I've read the WCA Wiki page and the competitions page on cubewhiz.com, I found out that I can't do this on my own. I need help from others but no one is interested in making a competition.


----------



## cincyaviation (Jan 30, 2010)

doofesh said:


> I've read the WCA Wiki page and the competitions page on cubewhiz.com, I found out that I can't do this on my own. I need help from others but no one is interested in making a competition.


why can't you do it on your own?


----------



## Lord Voldemort (Jan 30, 2010)

Possibly a delegate?


----------



## doofesh (Jan 30, 2010)

1. I can't find any judges/Scramblers.
2. I can't get stackmats because each one costs around $20.
3. I can't do it on my own.
4. School starts in 2 days.


----------



## doofesh (Jan 30, 2010)

I contacted the WCA delegates numerous times but they never reply.


----------



## styre14 (Feb 8, 2010)

*aa*

Dodech i can help but i Am slow i solve it in average of 67sec my record is 61
and i live in Amman. So reply if my time is good enough so i could register in competitions.


----------



## Vincents (Feb 9, 2010)

Yeah, 67 second average is good considering the upper bound is 600 seconds...


----------



## doofesh (Feb 9, 2010)

styre14 said:


> Dodech i can help but i Am slow i solve it in average of 67sec my record is 61
> and i live in Amman. So reply if my time is good enough so i could register in competitions.

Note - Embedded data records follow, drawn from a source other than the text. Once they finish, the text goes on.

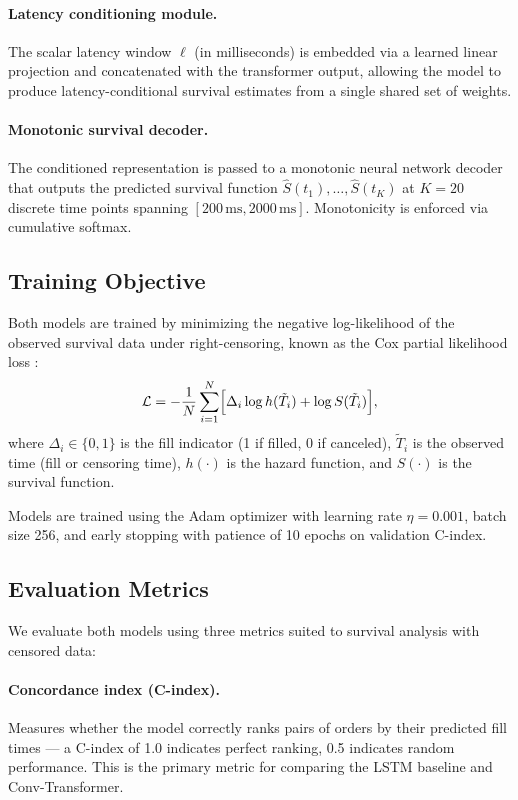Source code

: \documentclass[12pt]{article}
\begin{document}
\paragraph{Latency conditioning module.} The scalar latency window $\ell$ (in milliseconds) is embedded via a learned linear projection and concatenated with the transformer output, allowing the model to produce latency-conditional survival estimates from a single shared set of weights.

\paragraph{Monotonic survival decoder.} The conditioned representation is passed to a monotonic neural network decoder that outputs the predicted survival function $\hat{S}(t_1), \ldots, \hat{S}(t_K)$ at $K = 20$ discrete time points spanning $[200\,\text{ms}, 2000\,\text{ms}]$. Monotonicity is enforced via cumulative softmax.

\subsection{Training Objective}

Both models are trained by minimizing the negative log-likelihood of the observed survival data under right-censoring, known as the Cox partial likelihood loss \citep{cox1972}:
\begin{equation}
  \mathcal{L} = -\frac{1}{N} \sum_{i=1}^{N} \Bigl[\Delta_i \log h(\tilde{T}_i) + \log S(\tilde{T}_i)\Bigr],
\end{equation}
where $\Delta_i \in \{0,1\}$ is the fill indicator (1 if filled, 0 if canceled), $\tilde{T}_i$ is the observed time (fill or censoring time), $h(\cdot)$ is the hazard function, and $S(\cdot)$ is the survival function.

Models are trained using the Adam optimizer with learning rate $\eta = 0.001$, batch size 256, and early stopping with patience of 10 epochs on validation C-index.

\subsection{Evaluation Metrics}

We evaluate both models using three metrics suited to survival analysis with censored data:

\paragraph{Concordance index (C-index).} Measures whether the model correctly ranks pairs of orders by their predicted fill times --- a C-index of 1.0 indicates perfect ranking, 0.5 indicates random performance. This is the primary metric for comparing the LSTM baseline and Conv-Transformer.
\end{document}
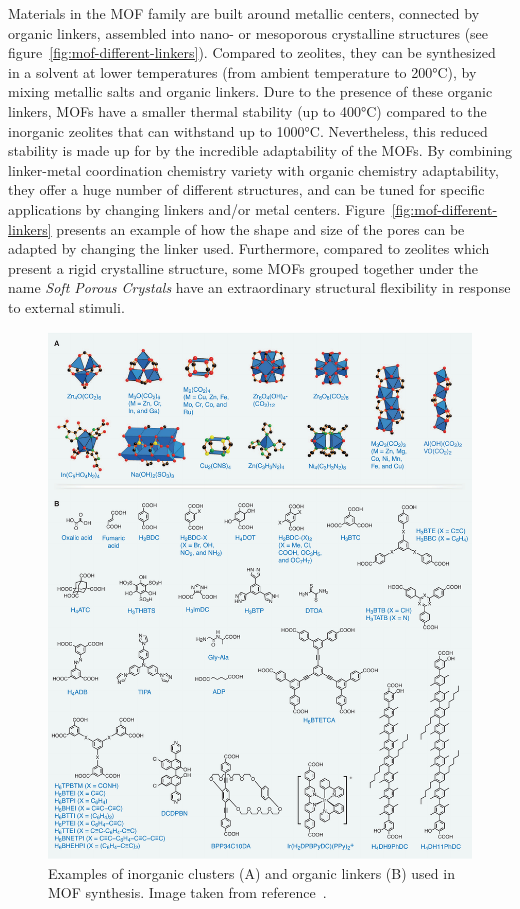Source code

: \documentclass[thesis]{subfiles}
\begin{document}
Materials in the MOF family are built around metallic centers, connected by
organic linkers, assembled into nano- or mesoporous crystalline structures (see
figure~\ref{fig:mof-different-linkers}). Compared to zeolites, they can be
synthesized in a solvent at lower temperatures (from ambient temperature to
200°C), by mixing metallic salts and organic linkers. Dure to the presence of
these organic linkers, MOFs have a smaller thermal stability (up to 400°C)
compared to the inorganic zeolites that can withstand up to 1000°C.
Nevertheless, this reduced stability is made up for by the incredible
adaptability of the MOFs. By combining linker-metal coordination chemistry
variety with organic chemistry adaptability, they offer a huge number of
different structures, and can be tuned for specific applications by changing
linkers and/or metal centers. Figure~\ref{fig:mof-different-linkers} presents an
example of how the shape and size of the pores can be adapted by changing the
linker used. Furthermore, compared to zeolites which present a rigid crystalline
structure, some MOFs grouped together under the name \emph{Soft Porous
Crystals}\cite{Horike2009} have an extraordinary structural flexibility in
response to external stimuli\cite{Kitagawa2005, Bradshaw2005, Coudert2015}.

\begin{figure}[p]
    \centering
    \includegraphics[width=\textwidth]{figures/cited/mof-building-blocks}
    \caption{Examples of inorganic clusters (A) and organic linkers (B) used in
    MOF synthesis. Image taken from reference~\cite{Furukawa2013}.}
    \label{fig:mof-building-blocks}
\end{figure}
\end{document}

Your speed is okay. I just want someone to help me in arranging a competition.


----------



## rami (Apr 5, 2010)

i live in amman and my record is 31 secs 

when you arrange the competition plz send me a message so i can register

thx


----------



## doofesh (Jan 16, 2012)

styre14 said:


> Dodech i can help but i Am slow i solve it in average of 67sec my record is 61
> and i live in Amman. So reply if my time is good enough so i could register in competitions.





rami said:


> i live in amman and my record is 31 secs
> 
> when you arrange the competition plz send me a message so i can register
> 
> thx



A competition has been arranged http://www.worldcubeassociation.org/results/c.php?i=JordanOpen2012


----------